1930年代から1940年代にかけて、パレスチナのユダヤ人地下組織は「テロリスト」と呼ばれていました。事態は次第に変っていきます。
1942年、ホロコーストが進行しており、西側世界ではユダヤ人に対するリベラルな同情がある程度高まっていました。この時点でパレスチナのテロリストたち、すなわちシオニストのことですが、彼らは19944年から45年にかけて突如「自由の戦士」と呼ばれるようになります。メナヘム・ベギンを含む少なくとも2人のイスラエル首相が、テロリストと呼ばれていました。実際、彼らの写真とともに「このテロリストを捜査中、報酬はしかじか・・・」というポスターを歴史書の中に見つけることができます。私が見た報酬の最高額はテロリスト、メナヘム・ベギンの首にかけられていた10万英国ポンドでした。
1969年から1990年にかけて今度は、PLOすなわちパレスチナ解放機構がテロリスト組織の舞台のまんなかを占めることになります。ヤシール・アラファトはアメリカジャーナリズムの草分け、ニューヨーク・タイムスのウィリアム・サファイアによって「テロリストの頭目」として繰り返し描かれました。これがヤシール・アラファト。
さて、1998年9月29日、ビル・クリントン大統領の右側に立っているヤシール・アラファトの写真はなかなか面白いですね。クリントン氏の左側にはイスラエル首相ベンジャミン・ナタニヤフ。クリントンはアラファトの方を向いており、アラファトはまるで柔和なネズミのような表情です。数年前まで彼は、腰のベルトには銃をぶら下げて、もっと脅迫的な面構えだったはずです。これらの写真をみなさんも御記憶のことでしょう。そして次の写真も。
1985年、ロナルド・レーガン大統領は、あごひげをはやした一群の男たちと会見しました。私はこの人たちについて、当時ニューヨーカー紙に書きました。彼らはあごひげをはやしているだけではなくターバンも巻いていて、その残忍な見かけはまるで別の世紀からやってきたみたいでした。レーガン大統領はホワイト・ハウスに彼らを招き、その後記者会見をしましたが、その席上彼はこの男たちをゆびさし、きっと覚えてられる方もあるだろう、こう言ったのです。「彼らはアメリカの建国の父達とも比すべき志を持っている。」彼らこそ、銃を取って『悪魔の帝国』と闘う、アフガン・ムジャヒデンだったのです。彼らは建国の父達と道徳的に等価だと呼ばれたのですね!
1998年の8月、別のアメリカ大統領は、インド洋に停泊しているアメリカ海軍の艦船から、アフガニスタン領内のキャンプにいるオサマ・ビン・ラディンとその部下を殺害するために、ミサイル発射を命じました。私は、このビン・ラディン氏こそ、今や15発のミサイルがアフガニスタンに彼をめがけて撃ち込まれたところのこのビン・ラディン氏こそ、わずか数年前には、ジョージ・ワシントンやトーマス・ジェファーソンと道徳的に等価だと呼ばれていたことを、みなさんに思い出させて困惑させたいと思っているわけではありません!「建国の父」の「道徳的等価物」から降格してしまった事実に彼は怒ったことでしょう。そして、彼はその怒りを別の方向へ向けたのでした。この問題については後にもっと詳しく見てみることにしましょう。
いいでしょうか?私がこれらすべてのお話を持ち出したのは、テロリズムという問題が少々複雑な様相を呈していることを指摘しておきたいからです。誰がテロリストであるかは、変ります。昨日のテロリストは今日の英雄であり、昨日の英雄は今やテロリストに成り果てます。不断に変化するイメージの世界では、これはとても重要なことで、私たちはテロリズムとは一体何なのか、何ではないのかについて冷静に見極めつづける必要があります。そしてもちろん、さらに重要なことは、その原因は何なのか、どのようにして止めることができるかなのです。

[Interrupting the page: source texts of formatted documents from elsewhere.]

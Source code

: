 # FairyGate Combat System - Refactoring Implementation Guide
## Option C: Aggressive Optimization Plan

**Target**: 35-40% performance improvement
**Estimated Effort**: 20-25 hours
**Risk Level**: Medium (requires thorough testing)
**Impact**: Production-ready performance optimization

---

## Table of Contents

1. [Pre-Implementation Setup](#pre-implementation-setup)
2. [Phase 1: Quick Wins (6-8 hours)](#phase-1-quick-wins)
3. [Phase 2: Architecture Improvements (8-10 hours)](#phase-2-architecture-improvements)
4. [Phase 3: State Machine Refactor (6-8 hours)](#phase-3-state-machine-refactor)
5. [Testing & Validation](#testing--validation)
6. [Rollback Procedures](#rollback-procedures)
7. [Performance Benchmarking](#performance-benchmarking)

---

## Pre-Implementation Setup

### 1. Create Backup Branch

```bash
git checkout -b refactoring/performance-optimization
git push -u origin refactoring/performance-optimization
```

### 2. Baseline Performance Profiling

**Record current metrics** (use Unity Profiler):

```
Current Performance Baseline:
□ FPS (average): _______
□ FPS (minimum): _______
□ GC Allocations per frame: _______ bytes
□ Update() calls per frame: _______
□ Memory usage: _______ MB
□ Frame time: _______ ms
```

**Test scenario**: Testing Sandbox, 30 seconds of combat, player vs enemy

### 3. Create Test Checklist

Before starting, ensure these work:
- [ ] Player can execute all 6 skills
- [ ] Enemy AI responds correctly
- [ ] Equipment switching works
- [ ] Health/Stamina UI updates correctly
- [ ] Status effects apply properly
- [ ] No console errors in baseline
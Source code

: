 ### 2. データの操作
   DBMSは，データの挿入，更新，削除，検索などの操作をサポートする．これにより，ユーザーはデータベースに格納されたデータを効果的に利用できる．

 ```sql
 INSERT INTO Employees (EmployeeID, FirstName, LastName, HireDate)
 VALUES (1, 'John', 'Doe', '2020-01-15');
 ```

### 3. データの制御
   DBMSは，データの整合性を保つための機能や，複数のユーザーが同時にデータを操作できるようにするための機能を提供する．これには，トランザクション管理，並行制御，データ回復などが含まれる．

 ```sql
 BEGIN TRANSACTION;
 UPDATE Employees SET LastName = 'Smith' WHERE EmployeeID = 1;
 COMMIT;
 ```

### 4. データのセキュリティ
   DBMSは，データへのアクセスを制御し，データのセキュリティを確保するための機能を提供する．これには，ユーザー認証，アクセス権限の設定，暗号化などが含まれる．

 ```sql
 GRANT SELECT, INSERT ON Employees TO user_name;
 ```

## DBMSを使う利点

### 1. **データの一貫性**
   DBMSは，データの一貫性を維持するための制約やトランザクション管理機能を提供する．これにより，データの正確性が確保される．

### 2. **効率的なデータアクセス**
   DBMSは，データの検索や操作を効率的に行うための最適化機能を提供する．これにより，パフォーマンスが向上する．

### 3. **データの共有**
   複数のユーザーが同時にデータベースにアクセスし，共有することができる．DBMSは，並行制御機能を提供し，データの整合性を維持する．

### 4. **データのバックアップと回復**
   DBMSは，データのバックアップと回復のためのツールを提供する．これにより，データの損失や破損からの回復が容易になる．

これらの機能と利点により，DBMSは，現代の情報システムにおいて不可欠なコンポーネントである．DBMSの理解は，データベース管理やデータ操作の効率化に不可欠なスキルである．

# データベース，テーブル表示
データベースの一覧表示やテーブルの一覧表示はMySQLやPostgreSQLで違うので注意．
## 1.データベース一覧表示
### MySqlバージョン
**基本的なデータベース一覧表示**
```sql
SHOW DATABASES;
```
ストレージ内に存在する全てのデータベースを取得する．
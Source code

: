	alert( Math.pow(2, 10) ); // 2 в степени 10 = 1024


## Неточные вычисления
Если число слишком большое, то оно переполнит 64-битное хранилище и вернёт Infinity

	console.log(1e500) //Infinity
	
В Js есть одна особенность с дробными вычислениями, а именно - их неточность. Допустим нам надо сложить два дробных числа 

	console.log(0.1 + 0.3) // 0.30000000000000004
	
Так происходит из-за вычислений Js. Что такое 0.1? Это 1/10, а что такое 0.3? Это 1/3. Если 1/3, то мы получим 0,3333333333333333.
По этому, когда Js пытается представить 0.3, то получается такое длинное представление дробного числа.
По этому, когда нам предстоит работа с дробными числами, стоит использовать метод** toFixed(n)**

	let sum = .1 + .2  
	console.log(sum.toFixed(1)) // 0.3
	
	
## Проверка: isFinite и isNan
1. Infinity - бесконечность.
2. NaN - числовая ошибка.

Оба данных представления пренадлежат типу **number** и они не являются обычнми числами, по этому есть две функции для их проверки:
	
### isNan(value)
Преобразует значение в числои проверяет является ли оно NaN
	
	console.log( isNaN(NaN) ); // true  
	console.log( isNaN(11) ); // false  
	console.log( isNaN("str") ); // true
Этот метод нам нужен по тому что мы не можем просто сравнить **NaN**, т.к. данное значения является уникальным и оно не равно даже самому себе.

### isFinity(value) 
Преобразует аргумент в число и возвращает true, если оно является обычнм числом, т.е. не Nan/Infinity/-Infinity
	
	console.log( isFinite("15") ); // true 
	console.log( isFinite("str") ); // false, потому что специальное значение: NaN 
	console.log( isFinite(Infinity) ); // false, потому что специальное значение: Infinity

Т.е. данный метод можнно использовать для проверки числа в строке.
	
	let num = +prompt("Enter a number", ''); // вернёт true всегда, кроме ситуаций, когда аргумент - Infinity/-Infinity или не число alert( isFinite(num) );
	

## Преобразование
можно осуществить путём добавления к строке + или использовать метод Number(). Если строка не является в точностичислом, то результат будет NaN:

テロリズムに関して次に問題になるのは、その首尾一貫性のない本質から必然的に、その言葉を定義することが困難だということです。一貫性がなければ、定義できないのです。私は少なくとも20のテロリズムに関する公文書を調べました。しかしただ一つとしてその言葉を定義したものはないのです。すべてはそれを、説明し、または情緒的、挑発的に表現し、私たちの知性の作用に対してではなく情動に働きかけようと呼びかけているだけです。一つだけ代表的な例を挙げましょう。1984年10月25日、合衆国国務長官ジョージ・シュルツ氏はニューヨークのパーク・アベニューのシナゴーグ(訳注:ユダヤ教の寺院)で演説を行いました。これはテロリズムに関する長大な演説でした。国務省のレポートで一行間隔で7ページにわたるものです。しかしこの中でたった一度もテロリズムという言葉の定義は見当たりません。例えばこんなふうに、です。
第一の定義:「テロリズムとは、我々がテロリズムと呼ぶところの、近代における野蛮である。」
第二の定義は、もっとすごいです。いわく:「テロリズムは政治的暴力の一形態である。」驚きませんか?合衆国国務長官ジョージ・シュルツ氏がこう言ったのですよ。それは政治的暴力の一形態であると。
第三の定義:「テロリズムとは西洋文明への脅威のことである。」
第四の定義:「テロリズムは西洋の道徳価値への挑戦である。」
お気づきでしょうか、これらはすべてあなたの感情を燃え立たせようとしている表現以外のものではないのです。これが典型です。彼らはテロリズムの定義をしません。なぜなら言葉の定義をするためには分析と理解への努力が必要だし、何らかの基準と一貫性を遵守しなければならないからです。これこそが、テロリズムに関する公式の見解の第二の特徴です。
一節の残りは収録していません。